By hiring new engineers, RightNow is showing its commitment to research and development of improved product ideas, Forbes said. Idea roots have been taking hold and inspiring many new businesses in town during the downturn.

"Despite what’s going on in the national economy, we are still seeing some great success stories in the Bozeman area," said Alicia Bradshaw, executive director of the Gallatin Development Corp http://www.bozeman.org . "We continue to see new companies created."

A variety of biotech and software companies are sprouting up throughout the valley from Bioscience Laboratories http://www.biosciencelabs.com/ and Golden Helix in Bozeman to IAC in Three Forks and Little Apple Technologies http://www.littleappletech.com in Manhattan, Bradshaw said.

One of the GDC’s showpiece new businesses is Infogears.com, http://www.infogears.com a local start-up that completely overhauled the non-profit’s Web site. That was just one of 30 new customers in the five months since Infogears started selling its product package, said co-founder Craig Delger.

Delger and his partner, Rusty Conover, started developing ideas about two-and-a-half years ago. After working in the tech industry from the software development side to the marketing and sales side for years, Delger wanted to move back to his native state of Montana.

"I saw the economy going down and thought now is as good a time as any to get back where I want to be," Delger said. "Technology is very cyclical.
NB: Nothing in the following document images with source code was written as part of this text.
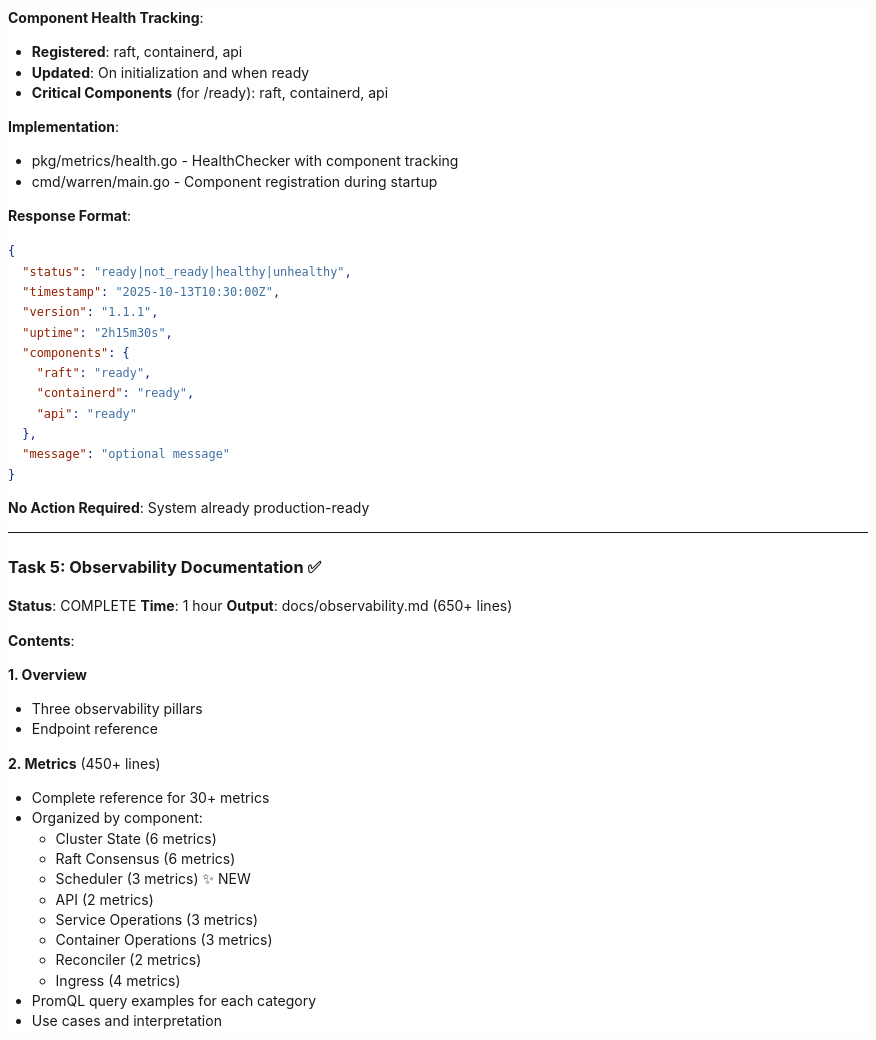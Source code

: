 **Component Health Tracking**:
- **Registered**: raft, containerd, api
- **Updated**: On initialization and when ready
- **Critical Components** (for /ready): raft, containerd, api

**Implementation**:
- pkg/metrics/health.go - HealthChecker with component tracking
- cmd/warren/main.go - Component registration during startup

**Response Format**:
```json
{
  "status": "ready|not_ready|healthy|unhealthy",
  "timestamp": "2025-10-13T10:30:00Z",
  "version": "1.1.1",
  "uptime": "2h15m30s",
  "components": {
    "raft": "ready",
    "containerd": "ready",
    "api": "ready"
  },
  "message": "optional message"
}
```

**No Action Required**: System already production-ready

---

### Task 5: Observability Documentation ✅

**Status**: COMPLETE
**Time**: 1 hour
**Output**: docs/observability.md (650+ lines)

**Contents**:

**1. Overview**
- Three observability pillars
- Endpoint reference

**2. Metrics** (450+ lines)
- Complete reference for 30+ metrics
- Organized by component:
  - Cluster State (6 metrics)
  - Raft Consensus (6 metrics)
  - Scheduler (3 metrics) ✨ NEW
  - API (2 metrics)
  - Service Operations (3 metrics)
  - Container Operations (3 metrics)
  - Reconciler (2 metrics)
  - Ingress (4 metrics)
- PromQL query examples for each category
- Use cases and interpretation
You want to think about the next big thing during a low cycle, so when it comes back you’re already going."

Infogears is much like RightNow in that it sells its products to a wide range of businesses looking to become more efficient — making it almost "recession proof," Delger said.

When it comes down to it, business is business, even in the hi-tech world.

"If you can build something that makes business better people will buy it," Forbes said. "Everywhere we go, we go in and we have to sit down in front of a CFO or an accountant and they say, ‘Tell me about your software,’ and they don’t want to talk about bits and bites. They want to talk about dollars and cents."